Mesh : Humans Female Food Hypersensitivity / epidemiology Singapore / epidemiology Infant Pregnancy Diet Male Child, Preschool Prospective Studies Adult Child Risk Factors Cohort Studies Maternal Nutritional Physiological Phenomena Infant Food Infant Nutritional Physiological Phenomena Prevalence Dietary Patterns

来  源:   DOI:10.1016/j.tjnut.2024.05.002   PDF(Pubmed)

Abstract:
BACKGROUND: We previously reported that delayed allergenic food introduction in infancy did not increase food allergy risk until age 4 y within our prospective cohort.
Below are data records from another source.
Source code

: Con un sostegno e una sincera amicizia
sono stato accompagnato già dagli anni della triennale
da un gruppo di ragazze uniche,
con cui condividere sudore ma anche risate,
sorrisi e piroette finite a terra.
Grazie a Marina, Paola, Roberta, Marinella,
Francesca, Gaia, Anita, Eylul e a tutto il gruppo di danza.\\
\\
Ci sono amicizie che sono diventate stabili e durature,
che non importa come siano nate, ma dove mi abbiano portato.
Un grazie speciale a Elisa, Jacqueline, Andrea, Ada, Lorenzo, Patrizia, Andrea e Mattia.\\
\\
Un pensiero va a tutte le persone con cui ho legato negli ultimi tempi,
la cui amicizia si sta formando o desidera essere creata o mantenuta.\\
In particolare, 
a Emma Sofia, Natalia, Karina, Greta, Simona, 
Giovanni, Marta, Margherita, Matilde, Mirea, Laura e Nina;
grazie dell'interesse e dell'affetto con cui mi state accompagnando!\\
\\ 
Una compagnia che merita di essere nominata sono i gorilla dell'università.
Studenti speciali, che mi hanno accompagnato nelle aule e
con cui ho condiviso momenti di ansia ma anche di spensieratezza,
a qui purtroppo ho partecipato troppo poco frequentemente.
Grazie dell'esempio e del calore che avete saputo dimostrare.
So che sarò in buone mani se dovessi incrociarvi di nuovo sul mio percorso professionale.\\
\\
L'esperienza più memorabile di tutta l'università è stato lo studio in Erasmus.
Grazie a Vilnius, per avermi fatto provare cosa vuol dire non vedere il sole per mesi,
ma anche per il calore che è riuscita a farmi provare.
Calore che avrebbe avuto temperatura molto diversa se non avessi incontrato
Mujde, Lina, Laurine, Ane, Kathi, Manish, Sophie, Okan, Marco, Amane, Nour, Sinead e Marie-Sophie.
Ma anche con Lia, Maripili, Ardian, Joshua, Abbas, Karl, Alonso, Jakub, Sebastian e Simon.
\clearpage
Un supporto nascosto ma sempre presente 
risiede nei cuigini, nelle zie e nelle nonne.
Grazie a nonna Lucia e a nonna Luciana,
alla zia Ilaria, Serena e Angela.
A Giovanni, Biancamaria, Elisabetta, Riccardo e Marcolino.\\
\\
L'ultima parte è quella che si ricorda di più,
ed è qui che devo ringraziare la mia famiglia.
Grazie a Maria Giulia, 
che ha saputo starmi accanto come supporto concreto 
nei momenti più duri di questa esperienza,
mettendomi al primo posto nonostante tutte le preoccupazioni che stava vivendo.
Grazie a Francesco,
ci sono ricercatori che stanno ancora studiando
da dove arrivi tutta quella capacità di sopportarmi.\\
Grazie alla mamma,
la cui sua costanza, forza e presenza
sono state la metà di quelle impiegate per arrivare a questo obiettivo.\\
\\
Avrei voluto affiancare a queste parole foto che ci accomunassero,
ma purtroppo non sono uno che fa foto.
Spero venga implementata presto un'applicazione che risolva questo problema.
However, it remains unclear whether other aspects of maternal or infant diet play roles in the development of childhood food allergy.
OBJECTIVE: We examined the relationship between maternal pregnancy and infant dietary patterns and the development of food allergies until age 8 y.
METHODS: Among 1152 Singapore Growing Up in Singapore Towards healthy Outcomes study mother-infant dyads, the infant\'s diet was ascertained using food frequency questionnaires at 18 mo. Maternal dietary patterns during pregnancy were derived from 24-h diet recalls. Food allergy was determined through interviewer-administered questionnaires at regular time points from infancy to age 8 y and defined as a positive history of allergic reactions, alongside skin prick tests at 18 mo, 3, 5, and 8 y.
RESULTS: Food allergy prevalence was 2.5% (22/883) at 12 mo and generally decreased over time by 8 y (1.9%; 14/736). Higher maternal dietary quality was associated with increased risk of food allergy (P ≤ 0.016); however, odds ratios were modest. Offspring food allergy risk ≤8 y showed no associations with measures of infant diet including timing of solids/food introduction (adjusted odds ratio [aOR]: 0.90; 95% confidence interval [CI]: 0.42, 1.92), infant\'s diet quality (aOR: 0.93; 95% CI: 0.88, 0.99) or diet diversity (aOR: 0.84; 95% CI: 0.6, 1.19). Most infants (89%) were first introduced to cow milk protein within the first month of life, while egg and peanut introduction were delayed (58.3% introduced by mean age 8.8 mo and 59.8% by mean age 18.1 mo, respectively).
CONCLUSIONS: Apart from maternal diet quality showing a modest association, infant\'s allergenic food introduction, diet quality, and dietary diversity were not associated with food allergy development in this Asian pediatric population. Interventional studies are needed to evaluate the efficacy of these approaches to food allergy prevention across different populations.
摘要:
背景:我们以前报道过,在我们的前瞻性队列中,婴儿期延迟引入过敏食物直到4岁才增加食物过敏风险。然而,目前尚不清楚母婴饮食的其他方面是否在儿童食物过敏的发展中起作用.
目的:在这里,我们研究了母亲怀孕和婴儿饮食模式与食物过敏发展之间的关系,直到8岁。
方法:在1152个新加坡GUSTO研究中,在18个月(M)时使用食物频率问卷确定婴儿的饮食。孕妇在怀孕期间的饮食模式来自24小时饮食回忆。食物过敏是通过采访者在从婴儿期到8岁(Y)的常规时间点进行的问卷调查确定的,并定义为过敏反应的阳性病史。在M18,Y3,Y5和Y8进行皮肤点刺试验。
结果:食物过敏患病率在12个月时为2.5%(22/883),随着时间的推移,一般下降8年(1.9%;14/736)。较高的母亲饮食质量与食物过敏风险增加相关(p≤0.016)。然而,赔率比适中。直到8年的后代食物过敏风险与婴儿饮食措施没有关联,包括固体/食物引入的时间[aOR0.90(0.42-1.92)],婴儿的饮食质量[aOR0.93(0.88-0.99)]或饮食多样性[aOR0.84(0.6-1.19)]。大多数婴儿(89%)在出生后的第一个月内首次被引入牛奶蛋白,而鸡蛋和花生的引进被推迟(58.3%的平均年龄为8.8个月,59.8%的平均年龄为18.1个月,分别)。
结论:除了母亲的饮食质量显示出适度的相关性外,婴儿过敏食物介绍,在该亚洲儿童人群中,饮食质量和饮食多样性与食物过敏的发生无关.需要进行干预研究,以评估这些方法在不同人群中预防食物过敏的功效。